[Work request]: From the records below, transcribe exactly the lines that begin at the line with "the King presented" and end at the line with "Lanka, was also", both included.

[Raw data]:
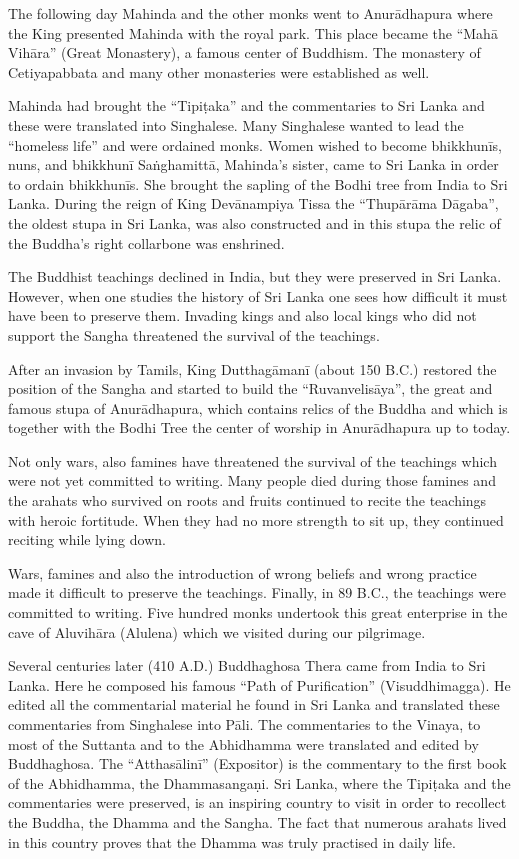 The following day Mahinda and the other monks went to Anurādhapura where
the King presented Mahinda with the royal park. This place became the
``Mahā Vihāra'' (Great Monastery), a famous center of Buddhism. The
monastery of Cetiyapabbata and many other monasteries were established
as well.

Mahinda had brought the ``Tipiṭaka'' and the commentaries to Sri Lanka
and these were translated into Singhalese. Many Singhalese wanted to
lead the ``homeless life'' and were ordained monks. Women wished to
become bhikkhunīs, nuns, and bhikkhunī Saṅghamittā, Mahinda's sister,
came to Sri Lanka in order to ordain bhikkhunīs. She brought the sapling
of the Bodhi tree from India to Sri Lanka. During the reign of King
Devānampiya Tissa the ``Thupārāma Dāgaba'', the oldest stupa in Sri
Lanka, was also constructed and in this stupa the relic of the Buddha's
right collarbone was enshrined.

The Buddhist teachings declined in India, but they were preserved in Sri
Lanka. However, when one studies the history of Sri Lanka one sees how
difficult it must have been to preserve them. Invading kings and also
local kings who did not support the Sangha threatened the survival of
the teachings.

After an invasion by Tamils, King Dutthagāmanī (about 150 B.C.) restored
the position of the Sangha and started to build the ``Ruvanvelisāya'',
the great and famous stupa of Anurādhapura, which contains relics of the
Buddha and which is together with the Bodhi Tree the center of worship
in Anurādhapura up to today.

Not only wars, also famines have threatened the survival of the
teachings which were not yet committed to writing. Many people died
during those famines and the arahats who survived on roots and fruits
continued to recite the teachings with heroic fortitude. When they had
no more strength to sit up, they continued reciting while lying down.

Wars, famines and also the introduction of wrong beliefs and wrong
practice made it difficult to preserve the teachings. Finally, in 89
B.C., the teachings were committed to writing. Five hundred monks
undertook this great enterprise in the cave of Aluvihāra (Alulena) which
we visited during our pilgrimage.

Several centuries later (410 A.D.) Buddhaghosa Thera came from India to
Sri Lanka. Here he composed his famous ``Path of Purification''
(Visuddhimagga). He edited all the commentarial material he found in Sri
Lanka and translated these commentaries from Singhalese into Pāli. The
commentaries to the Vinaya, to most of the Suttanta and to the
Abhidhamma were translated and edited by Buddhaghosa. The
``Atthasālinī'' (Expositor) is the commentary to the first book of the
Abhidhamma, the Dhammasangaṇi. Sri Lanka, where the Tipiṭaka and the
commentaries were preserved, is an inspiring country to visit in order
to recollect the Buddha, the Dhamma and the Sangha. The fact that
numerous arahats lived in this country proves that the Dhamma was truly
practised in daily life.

[Task response]:
the King presented Mahinda with the royal park. This place became the
``Mahā Vihāra'' (Great Monastery), a famous center of Buddhism. The
monastery of Cetiyapabbata and many other monasteries were established
as well.

Mahinda had brought the ``Tipiṭaka'' and the commentaries to Sri Lanka
and these were translated into Singhalese. Many Singhalese wanted to
lead the ``homeless life'' and were ordained monks. Women wished to
become bhikkhunīs, nuns, and bhikkhunī Saṅghamittā, Mahinda's sister,
came to Sri Lanka in order to ordain bhikkhunīs. She brought the sapling
of the Bodhi tree from India to Sri Lanka. During the reign of King
Devānampiya Tissa the ``Thupārāma Dāgaba'', the oldest stupa in Sri
Lanka, was also constructed and in this stupa the relic of the Buddha's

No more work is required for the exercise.